Provided information START

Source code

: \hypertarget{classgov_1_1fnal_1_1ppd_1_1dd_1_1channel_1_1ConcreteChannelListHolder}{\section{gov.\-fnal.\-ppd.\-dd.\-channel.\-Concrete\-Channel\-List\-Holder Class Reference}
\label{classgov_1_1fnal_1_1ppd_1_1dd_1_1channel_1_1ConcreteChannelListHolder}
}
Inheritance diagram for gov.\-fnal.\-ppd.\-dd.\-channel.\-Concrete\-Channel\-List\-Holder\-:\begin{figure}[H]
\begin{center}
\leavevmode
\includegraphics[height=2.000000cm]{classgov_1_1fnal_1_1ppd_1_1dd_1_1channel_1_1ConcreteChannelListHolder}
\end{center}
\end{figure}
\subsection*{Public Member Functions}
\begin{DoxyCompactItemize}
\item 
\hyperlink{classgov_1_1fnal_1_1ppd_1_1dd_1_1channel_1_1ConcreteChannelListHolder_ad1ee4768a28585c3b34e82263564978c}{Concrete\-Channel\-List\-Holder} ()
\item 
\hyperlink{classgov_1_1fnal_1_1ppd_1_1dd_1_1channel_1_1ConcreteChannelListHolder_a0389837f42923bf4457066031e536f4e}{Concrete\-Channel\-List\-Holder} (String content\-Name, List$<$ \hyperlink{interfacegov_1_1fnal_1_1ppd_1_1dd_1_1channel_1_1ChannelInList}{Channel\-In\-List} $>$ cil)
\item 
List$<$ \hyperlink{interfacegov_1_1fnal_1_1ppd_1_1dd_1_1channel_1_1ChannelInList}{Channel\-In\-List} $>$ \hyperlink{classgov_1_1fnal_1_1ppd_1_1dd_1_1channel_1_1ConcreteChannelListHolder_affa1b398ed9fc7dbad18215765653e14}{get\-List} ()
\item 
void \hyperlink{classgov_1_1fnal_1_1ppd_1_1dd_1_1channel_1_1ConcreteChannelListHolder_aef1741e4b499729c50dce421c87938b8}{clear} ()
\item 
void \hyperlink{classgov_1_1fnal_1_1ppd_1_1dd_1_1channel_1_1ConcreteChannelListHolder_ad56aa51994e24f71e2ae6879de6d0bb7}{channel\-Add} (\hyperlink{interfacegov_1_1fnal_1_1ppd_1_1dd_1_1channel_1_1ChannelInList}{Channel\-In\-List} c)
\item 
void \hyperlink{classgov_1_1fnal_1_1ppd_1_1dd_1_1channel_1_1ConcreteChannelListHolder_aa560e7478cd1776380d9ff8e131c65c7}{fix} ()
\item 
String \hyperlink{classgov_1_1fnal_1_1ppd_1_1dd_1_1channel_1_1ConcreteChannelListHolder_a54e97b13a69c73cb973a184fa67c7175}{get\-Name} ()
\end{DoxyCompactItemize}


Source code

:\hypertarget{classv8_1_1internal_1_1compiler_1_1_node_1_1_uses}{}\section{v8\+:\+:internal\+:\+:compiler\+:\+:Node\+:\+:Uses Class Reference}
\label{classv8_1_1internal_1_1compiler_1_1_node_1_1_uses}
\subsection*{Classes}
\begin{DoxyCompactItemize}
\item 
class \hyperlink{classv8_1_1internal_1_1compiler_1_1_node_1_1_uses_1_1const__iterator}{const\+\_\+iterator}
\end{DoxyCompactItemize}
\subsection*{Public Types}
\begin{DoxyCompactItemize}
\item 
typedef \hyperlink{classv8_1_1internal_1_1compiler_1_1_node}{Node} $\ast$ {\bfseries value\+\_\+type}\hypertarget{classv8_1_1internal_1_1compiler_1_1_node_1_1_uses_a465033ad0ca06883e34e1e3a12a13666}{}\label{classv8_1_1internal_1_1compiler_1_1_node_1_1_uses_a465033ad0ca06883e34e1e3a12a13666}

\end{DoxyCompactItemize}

Provided information END

# [Required work]
Every entry must be output again exactly as it was given.

# [Output for this task]
Source code

: \hypertarget{classgov_1_1fnal_1_1ppd_1_1dd_1_1channel_1_1ConcreteChannelListHolder}{\section{gov.\-fnal.\-ppd.\-dd.\-channel.\-Concrete\-Channel\-List\-Holder Class Reference}
\label{classgov_1_1fnal_1_1ppd_1_1dd_1_1channel_1_1ConcreteChannelListHolder}
}
Inheritance diagram for gov.\-fnal.\-ppd.\-dd.\-channel.\-Concrete\-Channel\-List\-Holder\-:\begin{figure}[H]
\begin{center}
\leavevmode
\includegraphics[height=2.000000cm]{classgov_1_1fnal_1_1ppd_1_1dd_1_1channel_1_1ConcreteChannelListHolder}
\end{center}
\end{figure}
\subsection*{Public Member Functions}
\begin{DoxyCompactItemize}
\item 
\hyperlink{classgov_1_1fnal_1_1ppd_1_1dd_1_1channel_1_1ConcreteChannelListHolder_ad1ee4768a28585c3b34e82263564978c}{Concrete\-Channel\-List\-Holder} ()
\item 
\hyperlink{classgov_1_1fnal_1_1ppd_1_1dd_1_1channel_1_1ConcreteChannelListHolder_a0389837f42923bf4457066031e536f4e}{Concrete\-Channel\-List\-Holder} (String content\-Name, List$<$ \hyperlink{interfacegov_1_1fnal_1_1ppd_1_1dd_1_1channel_1_1ChannelInList}{Channel\-In\-List} $>$ cil)
\item 
List$<$ \hyperlink{interfacegov_1_1fnal_1_1ppd_1_1dd_1_1channel_1_1ChannelInList}{Channel\-In\-List} $>$ \hyperlink{classgov_1_1fnal_1_1ppd_1_1dd_1_1channel_1_1ConcreteChannelListHolder_affa1b398ed9fc7dbad18215765653e14}{get\-List} ()
\item 
void \hyperlink{classgov_1_1fnal_1_1ppd_1_1dd_1_1channel_1_1ConcreteChannelListHolder_aef1741e4b499729c50dce421c87938b8}{clear} ()
\item 
void \hyperlink{classgov_1_1fnal_1_1ppd_1_1dd_1_1channel_1_1ConcreteChannelListHolder_ad56aa51994e24f71e2ae6879de6d0bb7}{channel\-Add} (\hyperlink{interfacegov_1_1fnal_1_1ppd_1_1dd_1_1channel_1_1ChannelInList}{Channel\-In\-List} c)
\item 
void \hyperlink{classgov_1_1fnal_1_1ppd_1_1dd_1_1channel_1_1ConcreteChannelListHolder_aa560e7478cd1776380d9ff8e131c65c7}{fix} ()
\item 
String \hyperlink{classgov_1_1fnal_1_1ppd_1_1dd_1_1channel_1_1ConcreteChannelListHolder_a54e97b13a69c73cb973a184fa67c7175}{get\-Name} ()
\end{DoxyCompactItemize}


Source code

:\hypertarget{classv8_1_1internal_1_1compiler_1_1_node_1_1_uses}{}\section{v8\+:\+:internal\+:\+:compiler\+:\+:Node\+:\+:Uses Class Reference}
\label{classv8_1_1internal_1_1compiler_1_1_node_1_1_uses}
\subsection*{Classes}
\begin{DoxyCompactItemize}
\item 
class \hyperlink{classv8_1_1internal_1_1compiler_1_1_node_1_1_uses_1_1const__iterator}{const\+\_\+iterator}
\end{DoxyCompactItemize}
\subsection*{Public Types}
\begin{DoxyCompactItemize}
\item 
typedef \hyperlink{classv8_1_1internal_1_1compiler_1_1_node}{Node} $\ast$ {\bfseries value\+\_\+type}\hypertarget{classv8_1_1internal_1_1compiler_1_1_node_1_1_uses_a465033ad0ca06883e34e1e3a12a13666}{}\label{classv8_1_1internal_1_1compiler_1_1_node_1_1_uses_a465033ad0ca06883e34e1e3a12a13666}

\end{DoxyCompactItemize}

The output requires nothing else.